Ultimato acaba de lançar 3 livros que falam daquilo que cremos, como viver o que acreditamos e as implicações de levar às últimas consequências o que afirmamos crer.

Para degustação, o blog da Ultimato recorta um trecho do prefácio de Sangue, Sofrimento e Fé, escrito pelo autor de O Deus Que Eu Não Entendo, Christopher Wright. É de arrepiar.

Minha mãe não gostou muito da ideia, embora não a pudesse contrariar.

Eu estava entrando na adolescência quando o renomado pastor romeno que tinha vivido em uma solitária na prisão e sido torturado pelos comunistas, Richard Wurmbrand, passou alguns dias em nossa casa em Belfast, durante uma visita à Irlanda do Norte. O pastor Wurmbrand estava insistindo que eu fosse servir a Deus em lugares perigosos do mundo, onde eu talvez tivesse que dar minha vida por Cristo. “Afinal”, ele disse, “você tem sangue de mártires na sua família”.

Ele estava se referindo ao meu falecido tio Fred, que havia seguido seu irmão mais velho em 1935 (meu pai, Joe Wright) até o Brasil, para alcançar tribos indígenas na Amazônia com o evangelho. Na sua primeira expedição no rio Xingu, junto com outros dois missionários (Fred Roberts e Fred Dawson – o que explica o apelido, “Os três Freds”), eles foram todos mortos a pauladas pelos índios Kayapó, ao pé da Cachoeira da Fumaça.

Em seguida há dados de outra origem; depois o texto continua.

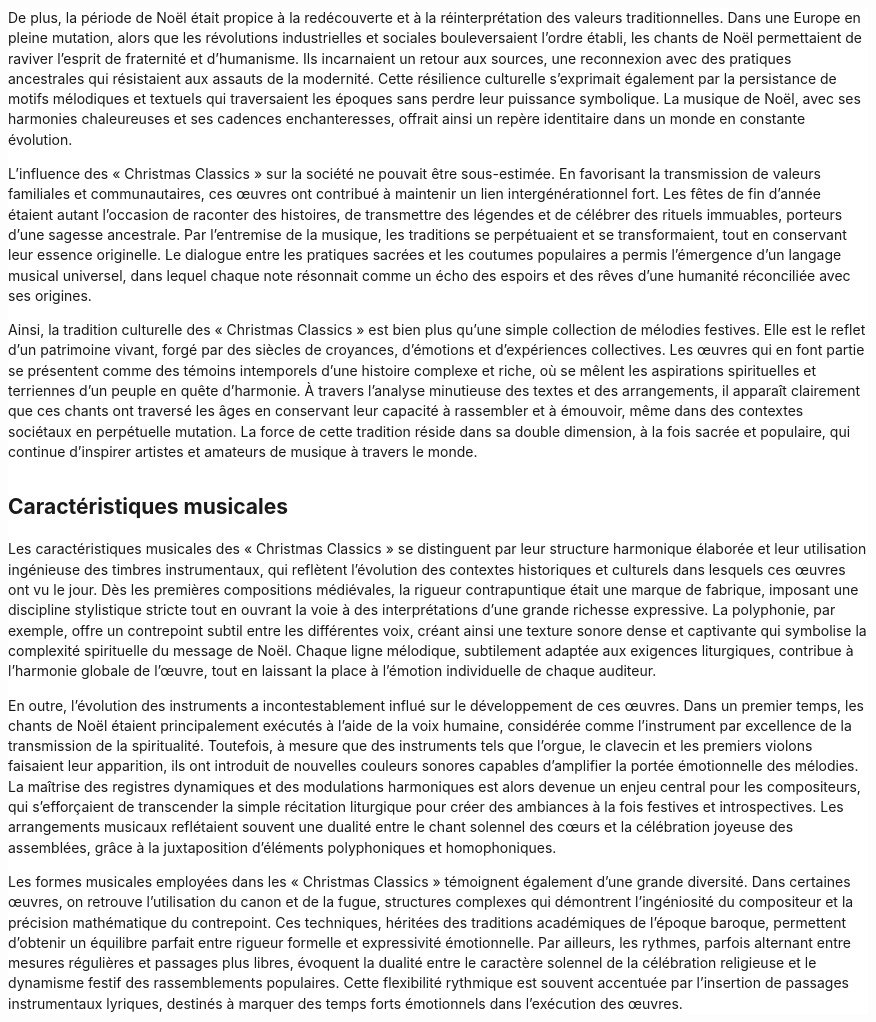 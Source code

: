 De plus, la période de Noël était propice à la redécouverte et à la réinterprétation des valeurs traditionnelles. Dans une Europe en pleine mutation, alors que les révolutions industrielles et sociales bouleversaient l’ordre établi, les chants de Noël permettaient de raviver l’esprit de fraternité et d’humanisme. Ils incarnaient un retour aux sources, une reconnexion avec des pratiques ancestrales qui résistaient aux assauts de la modernité. Cette résilience culturelle s’exprimait également par la persistance de motifs mélodiques et textuels qui traversaient les époques sans perdre leur puissance symbolique. La musique de Noël, avec ses harmonies chaleureuses et ses cadences enchanteresses, offrait ainsi un repère identitaire dans un monde en constante évolution.  

L’influence des « Christmas Classics » sur la société ne pouvait être sous-estimée. En favorisant la transmission de valeurs familiales et communautaires, ces œuvres ont contribué à maintenir un lien intergénérationnel fort. Les fêtes de fin d’année étaient autant l’occasion de raconter des histoires, de transmettre des légendes et de célébrer des rituels immuables, porteurs d’une sagesse ancestrale. Par l’entremise de la musique, les traditions se perpétuaient et se transformaient, tout en conservant leur essence originelle. Le dialogue entre les pratiques sacrées et les coutumes populaires a permis l’émergence d’un langage musical universel, dans lequel chaque note résonnait comme un écho des espoirs et des rêves d’une humanité réconciliée avec ses origines.

Ainsi, la tradition culturelle des « Christmas Classics » est bien plus qu’une simple collection de mélodies festives. Elle est le reflet d’un patrimoine vivant, forgé par des siècles de croyances, d’émotions et d’expériences collectives. Les œuvres qui en font partie se présentent comme des témoins intemporels d’une histoire complexe et riche, où se mêlent les aspirations spirituelles et terriennes d’un peuple en quête d’harmonie. À travers l’analyse minutieuse des textes et des arrangements, il apparaît clairement que ces chants ont traversé les âges en conservant leur capacité à rassembler et à émouvoir, même dans des contextes sociétaux en perpétuelle mutation. La force de cette tradition réside dans sa double dimension, à la fois sacrée et populaire, qui continue d’inspirer artistes et amateurs de musique à travers le monde.


## Caractéristiques musicales

Les caractéristiques musicales des « Christmas Classics » se distinguent par leur structure harmonique élaborée et leur utilisation ingénieuse des timbres instrumentaux, qui reflètent l’évolution des contextes historiques et culturels dans lesquels ces œuvres ont vu le jour. Dès les premières compositions médiévales, la rigueur contrapuntique était une marque de fabrique, imposant une discipline stylistique stricte tout en ouvrant la voie à des interprétations d’une grande richesse expressive. La polyphonie, par exemple, offre un contrepoint subtil entre les différentes voix, créant ainsi une texture sonore dense et captivante qui symbolise la complexité spirituelle du message de Noël. Chaque ligne mélodique, subtilement adaptée aux exigences liturgiques, contribue à l’harmonie globale de l’œuvre, tout en laissant la place à l’émotion individuelle de chaque auditeur.  

En outre, l’évolution des instruments a incontestablement influé sur le développement de ces œuvres. Dans un premier temps, les chants de Noël étaient principalement exécutés à l’aide de la voix humaine, considérée comme l’instrument par excellence de la transmission de la spiritualité. Toutefois, à mesure que des instruments tels que l’orgue, le clavecin et les premiers violons faisaient leur apparition, ils ont introduit de nouvelles couleurs sonores capables d’amplifier la portée émotionnelle des mélodies. La maîtrise des registres dynamiques et des modulations harmoniques est alors devenue un enjeu central pour les compositeurs, qui s’efforçaient de transcender la simple récitation liturgique pour créer des ambiances à la fois festives et introspectives. Les arrangements musicaux reflétaient souvent une dualité entre le chant solennel des cœurs et la célébration joyeuse des assemblées, grâce à la juxtaposition d’éléments polyphoniques et homophoniques.  

Les formes musicales employées dans les « Christmas Classics » témoignent également d’une grande diversité. Dans certaines œuvres, on retrouve l’utilisation du canon et de la fugue, structures complexes qui démontrent l’ingéniosité du compositeur et la précision mathématique du contrepoint. Ces techniques, héritées des traditions académiques de l’époque baroque, permettent d’obtenir un équilibre parfait entre rigueur formelle et expressivité émotionnelle. Par ailleurs, les rythmes, parfois alternant entre mesures régulières et passages plus libres, évoquent la dualité entre le caractère solennel de la célébration religieuse et le dynamisme festif des rassemblements populaires. Cette flexibilité rythmique est souvent accentuée par l’insertion de passages instrumentaux lyriques, destinés à marquer des temps forts émotionnels dans l’exécution des œuvres.  

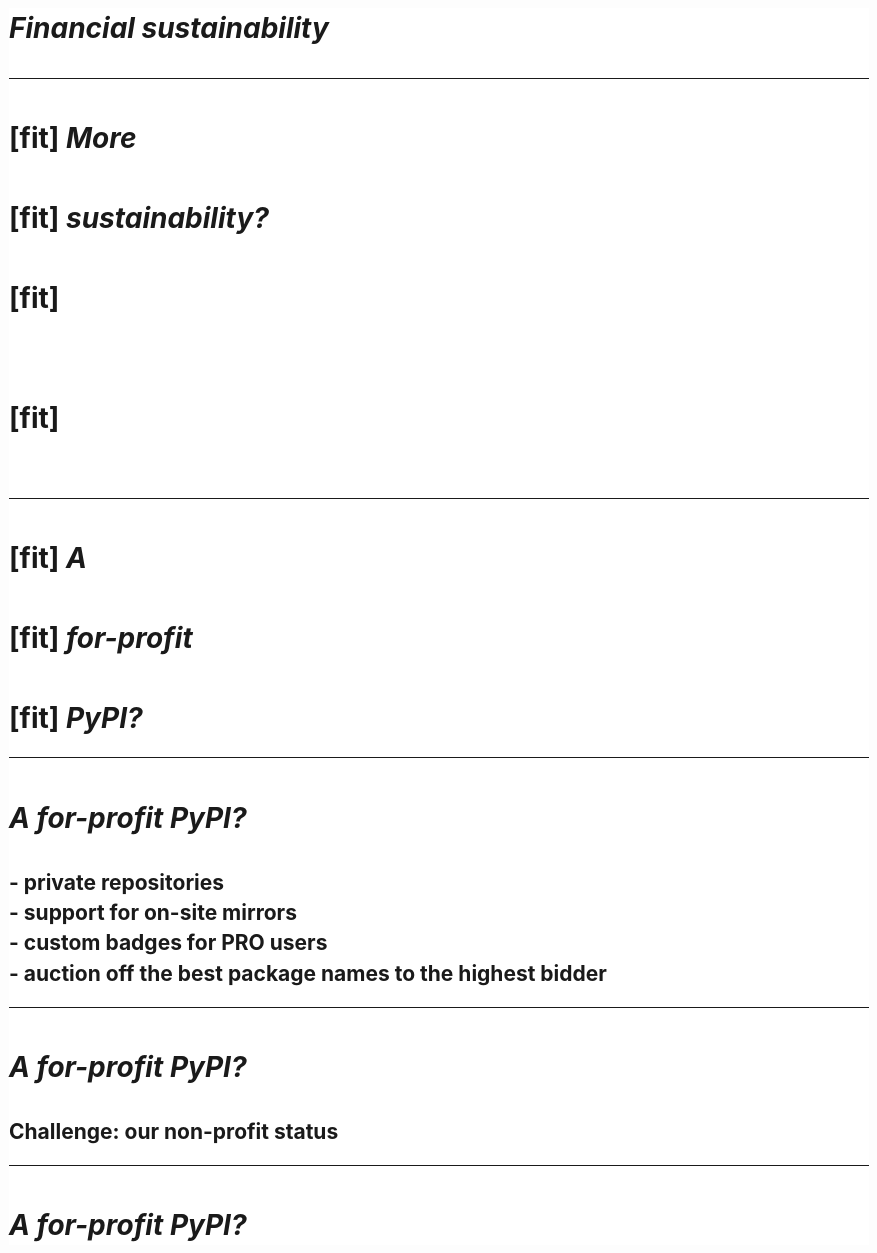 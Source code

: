 # *Financial sustainability*

## <insert future award here>

---

# [fit] *More*
# [fit] *sustainability?*
# [fit] <br><br>
# [fit] <br><br>

---

# [fit] *A*
# [fit] *for-profit*
# [fit] *PyPI?*

---

# *A for-profit PyPI?*

## - private repositories<br>- support for on-site mirrors<br>- custom badges for PRO users<br>- auction off the best package names to the highest bidder

---

# *A for-profit PyPI?*

## Challenge: our non-profit status

---

# *A for-profit PyPI?*
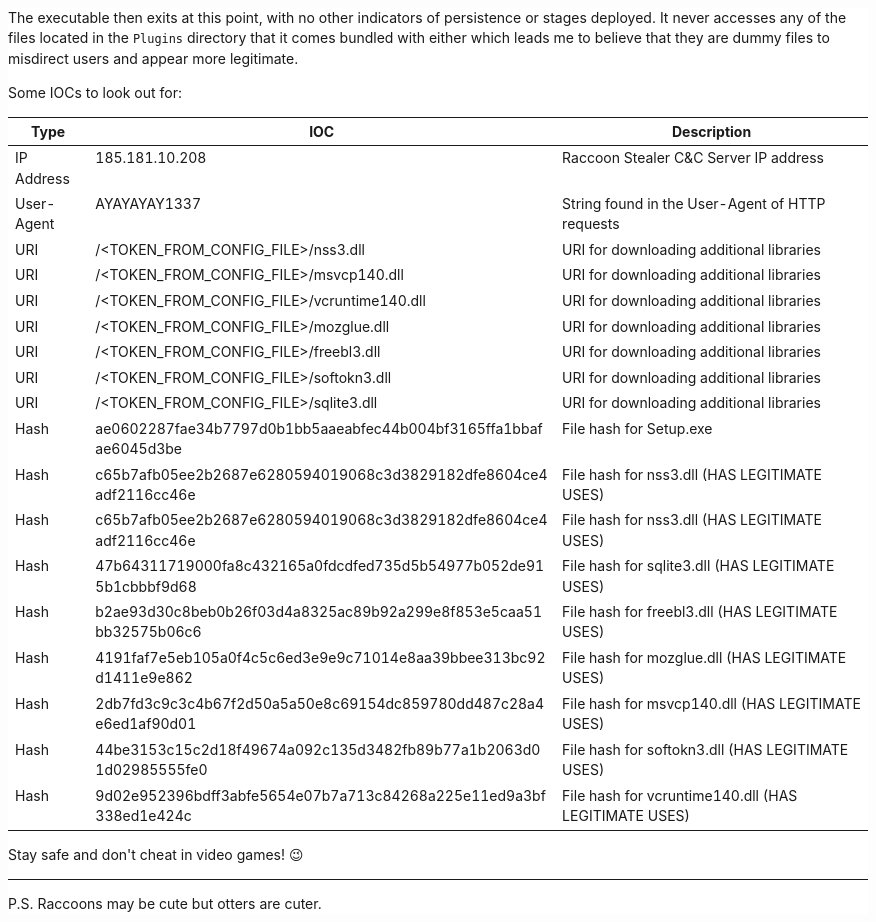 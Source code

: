 The executable then exits at this point, with no other indicators of persistence or stages deployed. It never accesses any of the files located in the `Plugins` directory that it comes bundled with either which leads me to believe that they are dummy files to misdirect users and appear more legitimate.

Some IOCs to look out for:

| Type       | IOC                                                              | Description                                          |
|------------|------------------------------------------------------------------|------------------------------------------------------|
| IP Address | 185.181.10.208                                                   | Raccoon Stealer C&C Server IP address                |
| User-Agent | AYAYAYAY1337                                                     | String found in the User-Agent of HTTP requests      |
| URI        | /\<TOKEN_FROM_CONFIG_FILE>/nss3.dll                              | URI for downloading additional libraries             |
| URI        | /\<TOKEN_FROM_CONFIG_FILE>/msvcp140.dll                          | URI for downloading additional libraries             |
| URI        | /\<TOKEN_FROM_CONFIG_FILE>/vcruntime140.dll                      | URI for downloading additional libraries             |
| URI        | /\<TOKEN_FROM_CONFIG_FILE>/mozglue.dll                           | URI for downloading additional libraries             |
| URI        | /\<TOKEN_FROM_CONFIG_FILE>/freebl3.dll                           | URI for downloading additional libraries             |
| URI        | /\<TOKEN_FROM_CONFIG_FILE>/softokn3.dll                          | URI for downloading additional libraries             |
| URI        | /\<TOKEN_FROM_CONFIG_FILE>/sqlite3.dll                           | URI for downloading additional libraries             |
| Hash       | ae0602287fae34b7797d0b1bb5aaeabfec44b004bf3165ffa1bbafae6045d3be | File hash for Setup.exe                              |
| Hash       | c65b7afb05ee2b2687e6280594019068c3d3829182dfe8604ce4adf2116cc46e | File hash for nss3.dll (HAS LEGITIMATE USES)         |
| Hash       | c65b7afb05ee2b2687e6280594019068c3d3829182dfe8604ce4adf2116cc46e | File hash for nss3.dll (HAS LEGITIMATE USES)         |
| Hash       | 47b64311719000fa8c432165a0fdcdfed735d5b54977b052de915b1cbbbf9d68 | File hash for sqlite3.dll (HAS LEGITIMATE USES)      |
| Hash       | b2ae93d30c8beb0b26f03d4a8325ac89b92a299e8f853e5caa51bb32575b06c6 | File hash for freebl3.dll (HAS LEGITIMATE USES)      |
| Hash       | 4191faf7e5eb105a0f4c5c6ed3e9e9c71014e8aa39bbee313bc92d1411e9e862 | File hash for mozglue.dll (HAS LEGITIMATE USES)      |
| Hash       | 2db7fd3c9c3c4b67f2d50a5a50e8c69154dc859780dd487c28a4e6ed1af90d01 | File hash for msvcp140.dll (HAS LEGITIMATE USES)     |
| Hash       | 44be3153c15c2d18f49674a092c135d3482fb89b77a1b2063d01d02985555fe0 | File hash for softokn3.dll (HAS LEGITIMATE USES)     |
| Hash       | 9d02e952396bdff3abfe5654e07b7a713c84268a225e11ed9a3bf338ed1e424c | File hash for vcruntime140.dll (HAS LEGITIMATE USES) |

Stay safe and don't cheat in video games! 😉

---

P.S. Raccoons may be cute but otters are cuter. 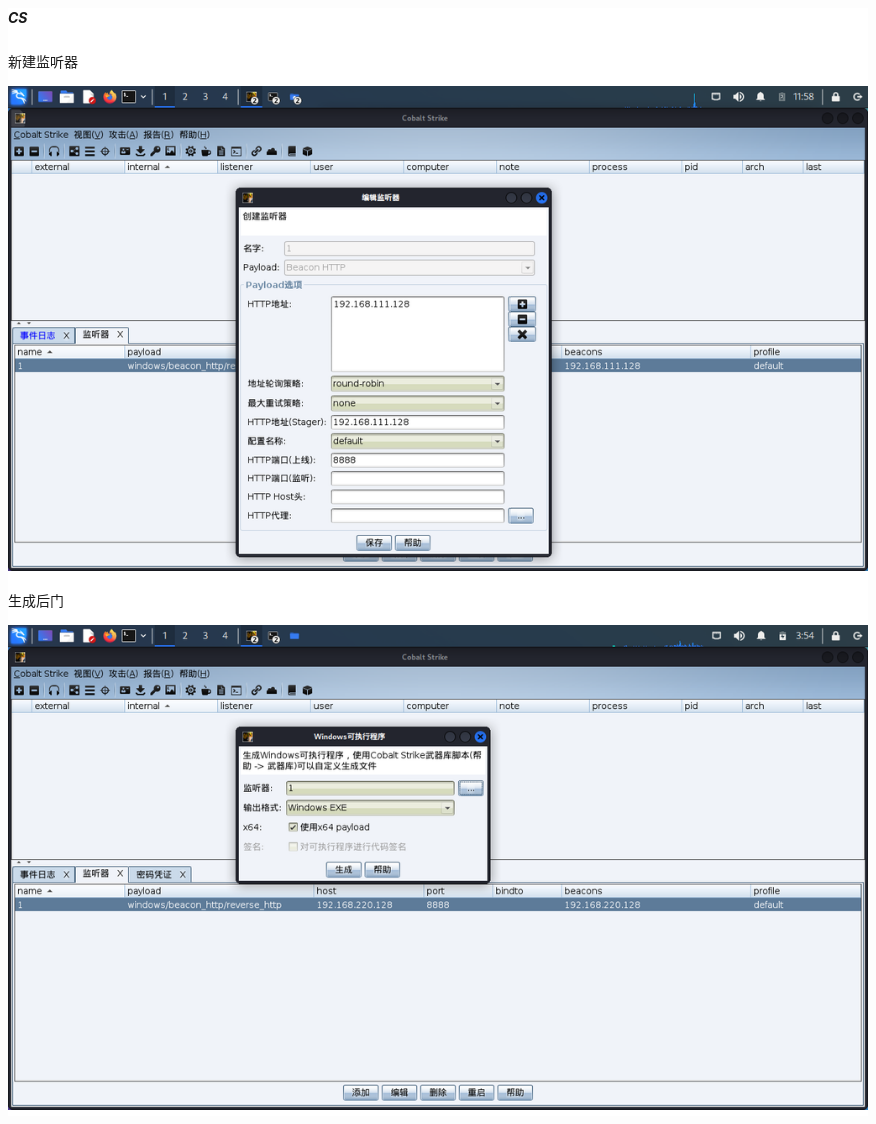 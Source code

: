

##### CS

新建监听器

![image-20220906235842928](./st2.assets/image-20220906235842928.png)



生成后门

![image-20220906155511478](./st2.assets/image-20220906155511478.png)

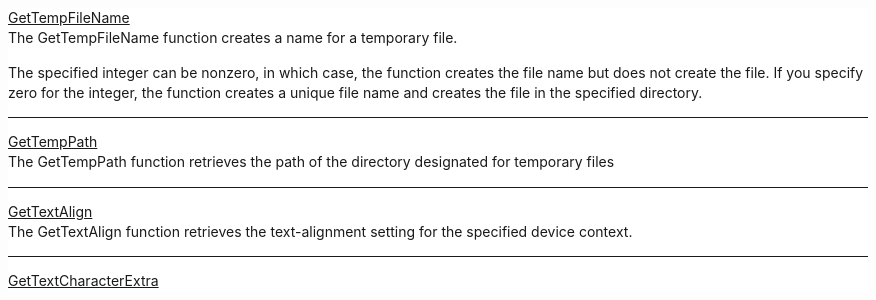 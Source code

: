 [GetTempFileName](libraries/kernel32/GetTempFileName.md)  
The GetTempFileName function creates a name for a temporary file. 

The specified integer can be nonzero, in which case, the function creates the file name but does not create the file. If you specify zero for the integer, the function creates a unique file name and creates the file in the specified directory.  

***  

[GetTempPath](libraries/kernel32/GetTempPath.md)  
The GetTempPath function retrieves the path of the directory designated for temporary files  

***  

[GetTextAlign](libraries/gdi32/GetTextAlign.md)  
The GetTextAlign function retrieves the text-alignment setting for the specified device context.  

***  

[GetTextCharacterExtra](libraries/gdi32/GetTextCharacterExtra.md)  
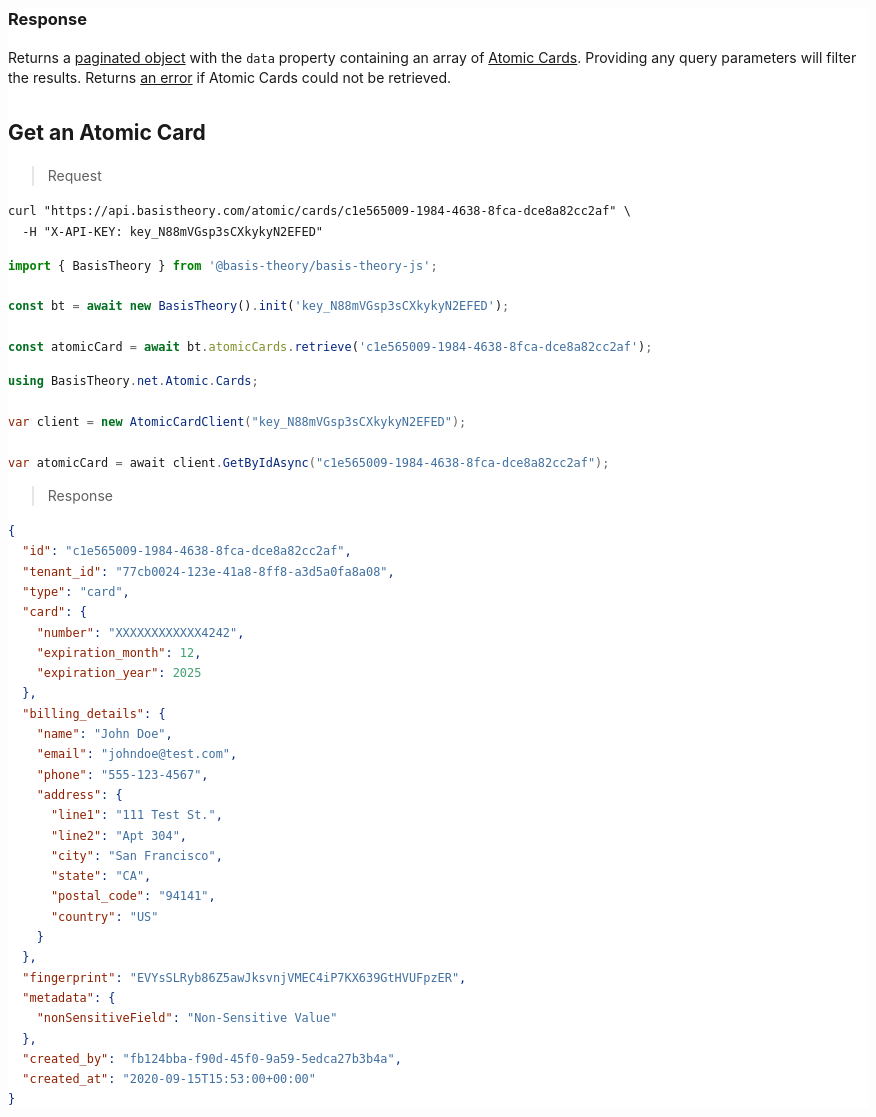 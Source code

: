 ### Response

Returns a [paginated object](#pagination) with the `data` property containing an array of [Atomic Cards](#atomic-cards-atomic-card-object). Providing any query parameters will filter the results. Returns [an error](#errors) if Atomic Cards could not be retrieved.


## Get an Atomic Card

> Request

```shell
curl "https://api.basistheory.com/atomic/cards/c1e565009-1984-4638-8fca-dce8a82cc2af" \
  -H "X-API-KEY: key_N88mVGsp3sCXkykyN2EFED"
```

```javascript
import { BasisTheory } from '@basis-theory/basis-theory-js';

const bt = await new BasisTheory().init('key_N88mVGsp3sCXkykyN2EFED');

const atomicCard = await bt.atomicCards.retrieve('c1e565009-1984-4638-8fca-dce8a82cc2af');
```

```csharp
using BasisTheory.net.Atomic.Cards;

var client = new AtomicCardClient("key_N88mVGsp3sCXkykyN2EFED");

var atomicCard = await client.GetByIdAsync("c1e565009-1984-4638-8fca-dce8a82cc2af");
```

> Response

```json
{
  "id": "c1e565009-1984-4638-8fca-dce8a82cc2af",
  "tenant_id": "77cb0024-123e-41a8-8ff8-a3d5a0fa8a08",
  "type": "card",
  "card": {
    "number": "XXXXXXXXXXXX4242",
    "expiration_month": 12,
    "expiration_year": 2025
  },
  "billing_details": {
    "name": "John Doe",
    "email": "johndoe@test.com",
    "phone": "555-123-4567",
    "address": {
      "line1": "111 Test St.",
      "line2": "Apt 304",
      "city": "San Francisco",
      "state": "CA",
      "postal_code": "94141",
      "country": "US"
    }
  },
  "fingerprint": "EVYsSLRyb86Z5awJksvnjVMEC4iP7KX639GtHVUFpzER",
  "metadata": {
    "nonSensitiveField": "Non-Sensitive Value"
  },
  "created_by": "fb124bba-f90d-45f0-9a59-5edca27b3b4a",
  "created_at": "2020-09-15T15:53:00+00:00"
}
```
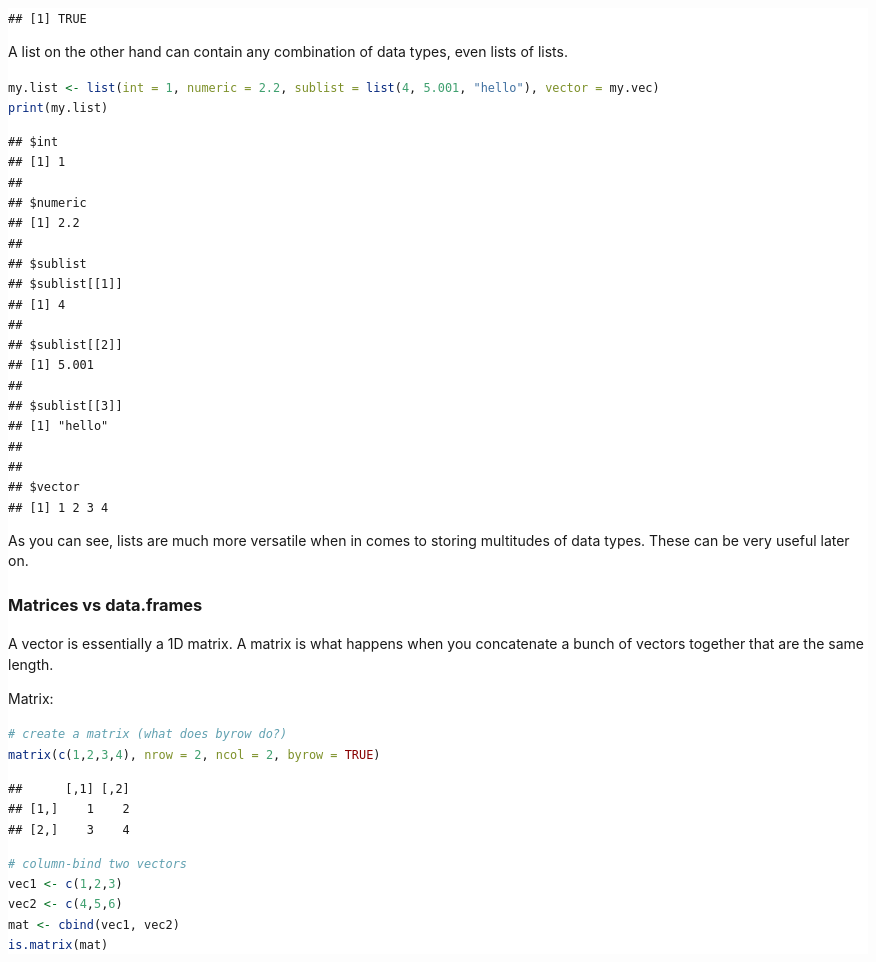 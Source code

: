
 ```
## [1] TRUE
```

A list on the other hand can contain any combination of data types, even lists of lists.


```r
my.list <- list(int = 1, numeric = 2.2, sublist = list(4, 5.001, "hello"), vector = my.vec)
print(my.list)
```

```
## $int
## [1] 1
## 
## $numeric
## [1] 2.2
## 
## $sublist
## $sublist[[1]]
## [1] 4
## 
## $sublist[[2]]
## [1] 5.001
## 
## $sublist[[3]]
## [1] "hello"
## 
## 
## $vector
## [1] 1 2 3 4
```

As you can see, lists are much more versatile when in comes to storing multitudes of data types. These can be very useful later on.


### Matrices vs data.frames

A vector is essentially a 1D matrix. A matrix is what happens when you concatenate a bunch of vectors together that are the same length.

Matrix:


```r
# create a matrix (what does byrow do?)
matrix(c(1,2,3,4), nrow = 2, ncol = 2, byrow = TRUE)
```

```
##      [,1] [,2]
## [1,]    1    2
## [2,]    3    4
```

```r
# column-bind two vectors
vec1 <- c(1,2,3)
vec2 <- c(4,5,6)
mat <- cbind(vec1, vec2)
is.matrix(mat)
```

Seria difícil alegar que foram mortos por sua fé em Cristo, já que nem tiveram a chance de compartilhá-la. Eram homens brancos, e os únicos homens brancos que esses indígenas conheciam eram os exploradores de borracha, homens violentos que matavam os indígenas assim que os viam. Podemos entender sua reação ao grupo de três pioneiros. Mas é verdade que morreram por causa do seu desejo de compartilhar o evangelho com aqueles que ainda não o haviam ouvido.

Mas, pela graça de Deus, os esforços de atingir os Kayapó mais tarde foram bem-sucedidos e meu pai e minha mãe conheceram crentes dessa tribo numa visita em 1965, ocasião em que meu pai pregou usando a Bíblia do tio Fred.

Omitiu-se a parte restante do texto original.